BEGIN Study material

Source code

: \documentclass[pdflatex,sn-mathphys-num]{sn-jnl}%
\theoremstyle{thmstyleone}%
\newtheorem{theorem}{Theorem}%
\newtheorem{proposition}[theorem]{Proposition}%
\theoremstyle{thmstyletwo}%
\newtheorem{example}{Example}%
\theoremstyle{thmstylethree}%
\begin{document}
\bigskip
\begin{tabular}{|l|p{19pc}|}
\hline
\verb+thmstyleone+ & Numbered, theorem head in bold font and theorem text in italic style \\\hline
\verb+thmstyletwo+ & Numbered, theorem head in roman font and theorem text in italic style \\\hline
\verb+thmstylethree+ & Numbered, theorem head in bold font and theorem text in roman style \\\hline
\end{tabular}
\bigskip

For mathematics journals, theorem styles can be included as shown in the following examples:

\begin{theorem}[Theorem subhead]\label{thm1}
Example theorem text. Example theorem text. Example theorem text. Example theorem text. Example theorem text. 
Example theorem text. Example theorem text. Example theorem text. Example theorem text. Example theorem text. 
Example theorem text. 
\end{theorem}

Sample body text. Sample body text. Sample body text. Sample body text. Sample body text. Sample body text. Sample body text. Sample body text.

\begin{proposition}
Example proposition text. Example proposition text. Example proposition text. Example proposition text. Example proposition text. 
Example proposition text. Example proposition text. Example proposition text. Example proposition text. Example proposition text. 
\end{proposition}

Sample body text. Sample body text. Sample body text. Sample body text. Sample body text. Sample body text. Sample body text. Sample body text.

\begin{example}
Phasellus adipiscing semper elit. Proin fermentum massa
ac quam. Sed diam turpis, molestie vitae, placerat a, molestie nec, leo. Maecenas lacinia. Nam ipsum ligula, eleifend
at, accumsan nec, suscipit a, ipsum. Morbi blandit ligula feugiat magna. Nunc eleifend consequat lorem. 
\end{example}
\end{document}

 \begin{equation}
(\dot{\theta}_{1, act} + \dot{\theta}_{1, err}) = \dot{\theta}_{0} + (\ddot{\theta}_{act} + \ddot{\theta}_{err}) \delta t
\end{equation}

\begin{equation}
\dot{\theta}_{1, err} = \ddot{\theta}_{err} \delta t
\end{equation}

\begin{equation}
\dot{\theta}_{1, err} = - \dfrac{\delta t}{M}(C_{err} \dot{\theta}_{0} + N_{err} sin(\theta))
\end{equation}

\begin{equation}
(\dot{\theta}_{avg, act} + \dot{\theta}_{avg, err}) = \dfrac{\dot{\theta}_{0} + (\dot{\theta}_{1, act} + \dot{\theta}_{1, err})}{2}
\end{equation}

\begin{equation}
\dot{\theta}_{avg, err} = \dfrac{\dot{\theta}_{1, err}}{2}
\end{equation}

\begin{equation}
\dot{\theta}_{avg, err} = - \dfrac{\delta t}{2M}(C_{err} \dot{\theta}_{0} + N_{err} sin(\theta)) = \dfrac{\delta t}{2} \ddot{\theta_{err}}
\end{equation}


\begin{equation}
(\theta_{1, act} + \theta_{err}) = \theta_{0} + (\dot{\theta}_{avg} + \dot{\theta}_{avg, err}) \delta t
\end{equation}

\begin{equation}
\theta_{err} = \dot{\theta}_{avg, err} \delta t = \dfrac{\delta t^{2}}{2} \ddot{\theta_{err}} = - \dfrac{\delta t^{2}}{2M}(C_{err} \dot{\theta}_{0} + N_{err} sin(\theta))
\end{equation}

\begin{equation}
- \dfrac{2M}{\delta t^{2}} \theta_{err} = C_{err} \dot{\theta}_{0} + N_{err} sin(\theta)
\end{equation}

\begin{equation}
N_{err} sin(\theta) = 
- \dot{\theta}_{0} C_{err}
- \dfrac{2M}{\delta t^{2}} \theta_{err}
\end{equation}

END Study material

The task: Once you find the line containing "head in roman", stop: reproduce exactly that line and every line of the data before it, and nothing else.

Task output:
Source code

: \documentclass[pdflatex,sn-mathphys-num]{sn-jnl}%
\theoremstyle{thmstyleone}%
\newtheorem{theorem}{Theorem}%
\newtheorem{proposition}[theorem]{Proposition}%
\theoremstyle{thmstyletwo}%
\newtheorem{example}{Example}%
\theoremstyle{thmstylethree}%
\begin{document}
\bigskip
\begin{tabular}{|l|p{19pc}|}
\hline
\verb+thmstyleone+ & Numbered, theorem head in bold font and theorem text in italic style \\\hline
\verb+thmstyletwo+ & Numbered, theorem head in roman font and theorem text in italic style \\\hline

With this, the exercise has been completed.